Aim of the exercise:
Copy out each line of the listing below in which the string "theme" occurs.

Given records:
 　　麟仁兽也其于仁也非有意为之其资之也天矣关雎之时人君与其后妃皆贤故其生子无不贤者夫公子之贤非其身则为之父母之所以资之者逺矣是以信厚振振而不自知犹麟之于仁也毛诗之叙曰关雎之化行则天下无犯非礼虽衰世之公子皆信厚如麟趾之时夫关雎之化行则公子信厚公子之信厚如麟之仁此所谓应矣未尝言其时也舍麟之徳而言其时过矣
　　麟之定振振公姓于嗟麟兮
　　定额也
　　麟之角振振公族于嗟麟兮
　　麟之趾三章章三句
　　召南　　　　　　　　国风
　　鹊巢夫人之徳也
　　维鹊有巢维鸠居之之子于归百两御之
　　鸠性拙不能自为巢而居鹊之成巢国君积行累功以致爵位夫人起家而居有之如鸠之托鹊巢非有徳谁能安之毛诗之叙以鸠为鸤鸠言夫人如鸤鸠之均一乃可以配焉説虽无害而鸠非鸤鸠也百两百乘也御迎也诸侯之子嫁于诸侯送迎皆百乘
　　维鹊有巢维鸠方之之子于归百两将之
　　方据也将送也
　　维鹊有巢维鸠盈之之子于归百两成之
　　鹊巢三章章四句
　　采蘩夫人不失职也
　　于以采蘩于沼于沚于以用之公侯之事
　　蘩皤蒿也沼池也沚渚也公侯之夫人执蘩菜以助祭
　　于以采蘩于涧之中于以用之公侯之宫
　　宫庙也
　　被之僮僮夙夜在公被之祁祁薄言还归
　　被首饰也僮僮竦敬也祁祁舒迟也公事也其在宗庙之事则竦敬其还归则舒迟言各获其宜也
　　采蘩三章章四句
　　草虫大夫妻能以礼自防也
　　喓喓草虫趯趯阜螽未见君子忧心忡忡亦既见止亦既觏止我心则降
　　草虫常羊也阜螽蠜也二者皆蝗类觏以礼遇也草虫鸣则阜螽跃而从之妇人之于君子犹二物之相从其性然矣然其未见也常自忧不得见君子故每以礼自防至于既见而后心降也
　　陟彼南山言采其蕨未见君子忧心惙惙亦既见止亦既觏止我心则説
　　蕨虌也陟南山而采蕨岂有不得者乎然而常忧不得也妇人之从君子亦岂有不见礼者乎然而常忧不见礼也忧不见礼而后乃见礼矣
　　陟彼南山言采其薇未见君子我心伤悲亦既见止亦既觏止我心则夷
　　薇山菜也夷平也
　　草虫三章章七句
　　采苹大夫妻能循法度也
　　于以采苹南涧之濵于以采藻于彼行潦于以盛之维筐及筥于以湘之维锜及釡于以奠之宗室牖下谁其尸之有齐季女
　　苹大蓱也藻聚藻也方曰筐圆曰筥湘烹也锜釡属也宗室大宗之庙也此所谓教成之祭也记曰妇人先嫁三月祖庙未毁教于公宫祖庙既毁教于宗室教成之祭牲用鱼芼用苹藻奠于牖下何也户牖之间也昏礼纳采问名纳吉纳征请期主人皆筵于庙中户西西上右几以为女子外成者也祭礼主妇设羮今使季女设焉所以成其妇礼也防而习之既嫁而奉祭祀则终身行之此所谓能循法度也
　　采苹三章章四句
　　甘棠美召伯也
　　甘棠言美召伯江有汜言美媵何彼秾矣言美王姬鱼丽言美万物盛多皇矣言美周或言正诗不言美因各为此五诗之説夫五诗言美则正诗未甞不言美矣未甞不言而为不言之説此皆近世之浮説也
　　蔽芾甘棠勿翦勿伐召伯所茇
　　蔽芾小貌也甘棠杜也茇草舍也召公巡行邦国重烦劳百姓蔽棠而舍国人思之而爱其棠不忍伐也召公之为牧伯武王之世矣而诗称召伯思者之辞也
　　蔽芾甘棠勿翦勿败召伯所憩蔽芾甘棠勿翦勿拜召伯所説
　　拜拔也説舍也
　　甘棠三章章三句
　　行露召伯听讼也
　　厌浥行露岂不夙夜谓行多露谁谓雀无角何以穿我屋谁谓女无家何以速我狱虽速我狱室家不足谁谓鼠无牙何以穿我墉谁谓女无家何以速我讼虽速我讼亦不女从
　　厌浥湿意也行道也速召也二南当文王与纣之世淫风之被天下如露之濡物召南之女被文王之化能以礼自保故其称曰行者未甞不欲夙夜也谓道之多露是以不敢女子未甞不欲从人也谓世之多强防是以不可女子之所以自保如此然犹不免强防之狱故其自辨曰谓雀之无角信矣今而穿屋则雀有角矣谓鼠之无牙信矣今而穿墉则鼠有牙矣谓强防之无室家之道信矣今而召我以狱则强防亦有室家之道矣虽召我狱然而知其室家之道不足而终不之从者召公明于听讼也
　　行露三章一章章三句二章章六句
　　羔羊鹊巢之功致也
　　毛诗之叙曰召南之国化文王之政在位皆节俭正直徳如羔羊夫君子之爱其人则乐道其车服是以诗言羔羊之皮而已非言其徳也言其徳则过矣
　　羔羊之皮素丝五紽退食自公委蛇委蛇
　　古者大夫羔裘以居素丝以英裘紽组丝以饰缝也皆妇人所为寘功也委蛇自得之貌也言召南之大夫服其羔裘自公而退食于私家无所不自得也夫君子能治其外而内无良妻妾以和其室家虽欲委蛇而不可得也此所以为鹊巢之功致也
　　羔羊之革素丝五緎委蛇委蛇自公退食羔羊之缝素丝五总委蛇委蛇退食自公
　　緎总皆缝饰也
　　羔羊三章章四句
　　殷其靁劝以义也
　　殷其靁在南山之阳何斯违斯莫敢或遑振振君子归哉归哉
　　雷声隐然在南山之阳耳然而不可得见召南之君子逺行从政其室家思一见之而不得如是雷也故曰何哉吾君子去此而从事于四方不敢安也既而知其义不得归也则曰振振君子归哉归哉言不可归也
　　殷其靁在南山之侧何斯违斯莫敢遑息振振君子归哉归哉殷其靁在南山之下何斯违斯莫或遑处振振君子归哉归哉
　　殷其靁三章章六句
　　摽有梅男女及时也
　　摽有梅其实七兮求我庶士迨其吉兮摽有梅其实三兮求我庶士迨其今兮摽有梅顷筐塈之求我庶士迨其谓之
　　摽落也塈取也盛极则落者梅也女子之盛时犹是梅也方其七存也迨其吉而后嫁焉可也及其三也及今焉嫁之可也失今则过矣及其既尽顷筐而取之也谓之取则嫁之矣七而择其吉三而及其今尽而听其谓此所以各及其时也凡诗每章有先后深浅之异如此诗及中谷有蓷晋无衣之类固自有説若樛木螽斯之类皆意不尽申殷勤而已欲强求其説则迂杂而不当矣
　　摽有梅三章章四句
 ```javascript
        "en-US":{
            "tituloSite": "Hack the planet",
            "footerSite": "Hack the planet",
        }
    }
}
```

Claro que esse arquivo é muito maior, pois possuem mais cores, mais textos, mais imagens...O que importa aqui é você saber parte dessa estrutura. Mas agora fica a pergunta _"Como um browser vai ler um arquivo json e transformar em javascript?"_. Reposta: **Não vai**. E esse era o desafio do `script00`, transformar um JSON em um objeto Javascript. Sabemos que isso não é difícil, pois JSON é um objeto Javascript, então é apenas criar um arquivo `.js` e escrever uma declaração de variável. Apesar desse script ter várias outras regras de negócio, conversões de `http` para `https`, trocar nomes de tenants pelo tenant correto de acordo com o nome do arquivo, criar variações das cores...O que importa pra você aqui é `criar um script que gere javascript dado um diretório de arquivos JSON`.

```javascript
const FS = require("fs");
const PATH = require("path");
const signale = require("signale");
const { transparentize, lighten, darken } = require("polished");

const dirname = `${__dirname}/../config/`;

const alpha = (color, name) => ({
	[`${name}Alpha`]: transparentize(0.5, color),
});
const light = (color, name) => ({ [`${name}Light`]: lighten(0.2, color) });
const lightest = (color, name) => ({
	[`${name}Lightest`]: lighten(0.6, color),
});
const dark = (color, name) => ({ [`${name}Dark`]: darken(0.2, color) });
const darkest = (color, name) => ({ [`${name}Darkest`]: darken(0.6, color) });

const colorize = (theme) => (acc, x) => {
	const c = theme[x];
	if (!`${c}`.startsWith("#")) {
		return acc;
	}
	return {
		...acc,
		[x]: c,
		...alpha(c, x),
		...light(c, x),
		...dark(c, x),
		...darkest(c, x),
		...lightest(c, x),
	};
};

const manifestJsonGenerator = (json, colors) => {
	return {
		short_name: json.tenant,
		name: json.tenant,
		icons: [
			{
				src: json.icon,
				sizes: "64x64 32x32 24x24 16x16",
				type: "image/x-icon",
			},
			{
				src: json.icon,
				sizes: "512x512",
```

Solution:
const colorize = (theme) => (acc, x) => {
	const c = theme[x];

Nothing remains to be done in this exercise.